On the other hand, if you are unknowledgeable about cryptocurrency, then it’s probably best to just keep your crypto portfolio in Bitcoin with a handful of cheap altcoins that have the potential to increase by over 1000%.
How much crypto should I keep in my financial portfolio?
You probably have a standard financial portfolio with stocks, bonds, gold, and possibly even real estate.
Cryptocurrency is at the level where it does make some sense to allocate some of your financial portfolio to cryptocurrency. Cryptocurrency is obviously a risky investment, so we don’t recommend more than 10% of your financial portfolio to be in cryptocurrency.
When will a diversified cryptocurrency make financial sense?
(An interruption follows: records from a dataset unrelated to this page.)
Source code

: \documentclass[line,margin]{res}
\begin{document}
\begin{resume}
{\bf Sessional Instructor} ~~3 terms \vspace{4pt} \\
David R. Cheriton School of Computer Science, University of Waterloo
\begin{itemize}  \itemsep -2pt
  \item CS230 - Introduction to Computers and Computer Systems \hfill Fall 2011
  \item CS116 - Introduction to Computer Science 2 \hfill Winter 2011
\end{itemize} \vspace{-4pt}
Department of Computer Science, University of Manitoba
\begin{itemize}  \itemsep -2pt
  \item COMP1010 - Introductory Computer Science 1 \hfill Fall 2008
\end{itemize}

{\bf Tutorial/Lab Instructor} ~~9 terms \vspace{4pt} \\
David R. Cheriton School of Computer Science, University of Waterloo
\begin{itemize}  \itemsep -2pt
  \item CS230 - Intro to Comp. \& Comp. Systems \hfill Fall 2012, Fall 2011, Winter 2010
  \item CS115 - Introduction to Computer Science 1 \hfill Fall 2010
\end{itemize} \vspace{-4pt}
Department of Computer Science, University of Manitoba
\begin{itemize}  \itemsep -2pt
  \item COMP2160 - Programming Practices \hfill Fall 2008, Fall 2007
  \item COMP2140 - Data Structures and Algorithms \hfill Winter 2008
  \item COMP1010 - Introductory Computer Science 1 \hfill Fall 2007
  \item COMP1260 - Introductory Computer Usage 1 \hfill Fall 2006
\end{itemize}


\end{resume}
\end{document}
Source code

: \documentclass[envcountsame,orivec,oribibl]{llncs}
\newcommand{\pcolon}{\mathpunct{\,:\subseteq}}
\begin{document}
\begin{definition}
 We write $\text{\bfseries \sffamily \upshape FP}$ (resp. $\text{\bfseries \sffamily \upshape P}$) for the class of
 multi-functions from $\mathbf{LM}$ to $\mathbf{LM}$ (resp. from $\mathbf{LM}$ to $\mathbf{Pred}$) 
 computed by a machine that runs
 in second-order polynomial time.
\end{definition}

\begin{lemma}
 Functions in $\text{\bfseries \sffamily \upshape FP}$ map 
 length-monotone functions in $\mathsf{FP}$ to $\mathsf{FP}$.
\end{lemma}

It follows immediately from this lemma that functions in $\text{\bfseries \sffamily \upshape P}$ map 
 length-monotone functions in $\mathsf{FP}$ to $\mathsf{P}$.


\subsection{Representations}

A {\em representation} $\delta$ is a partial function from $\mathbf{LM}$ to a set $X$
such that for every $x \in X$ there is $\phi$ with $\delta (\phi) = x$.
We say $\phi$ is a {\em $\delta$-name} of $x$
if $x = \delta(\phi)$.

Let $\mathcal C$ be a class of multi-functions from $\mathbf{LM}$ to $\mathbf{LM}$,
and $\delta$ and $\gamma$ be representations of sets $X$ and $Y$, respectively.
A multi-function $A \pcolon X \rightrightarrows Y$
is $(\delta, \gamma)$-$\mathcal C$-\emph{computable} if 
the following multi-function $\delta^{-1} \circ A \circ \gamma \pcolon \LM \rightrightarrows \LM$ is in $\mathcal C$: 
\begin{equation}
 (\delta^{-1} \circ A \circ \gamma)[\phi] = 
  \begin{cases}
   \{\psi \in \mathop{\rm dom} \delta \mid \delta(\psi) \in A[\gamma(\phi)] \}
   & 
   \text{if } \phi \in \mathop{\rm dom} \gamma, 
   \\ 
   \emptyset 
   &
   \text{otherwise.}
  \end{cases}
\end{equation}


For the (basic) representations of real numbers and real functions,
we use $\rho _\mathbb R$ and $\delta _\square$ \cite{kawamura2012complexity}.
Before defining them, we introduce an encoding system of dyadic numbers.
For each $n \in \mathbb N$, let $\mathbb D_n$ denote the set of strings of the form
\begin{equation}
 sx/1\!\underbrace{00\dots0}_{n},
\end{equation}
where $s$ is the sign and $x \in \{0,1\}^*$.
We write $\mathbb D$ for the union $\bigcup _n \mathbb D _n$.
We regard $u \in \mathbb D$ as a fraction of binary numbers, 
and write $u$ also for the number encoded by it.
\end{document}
At the moment, Bitcoin makes up nearly 70% of the total cryptocurrency market cap.
That’s far too high for diversification to make financial sense. You’re better off just putting your entire portfolio into Bitcoin.
However, once Bitcoin makes up only 40% of the total cryptocurrency market cap, then it will make sense to diversify your cryptocurrency portfolio. The volatility should decrease at that point and there will be stable altcoins as well.
That covers it for asset allocation in cryptocurrency. It’s actually pretty easy to allocate cryptocurrency assets – just put everything in Bitcoin with maybe a few low value altcoins that have the potential to increase in price by over 1000%.
It simply has not been as profitable to have any of your cryptocurrency allocated to altcoins since the inception of Bitcoin.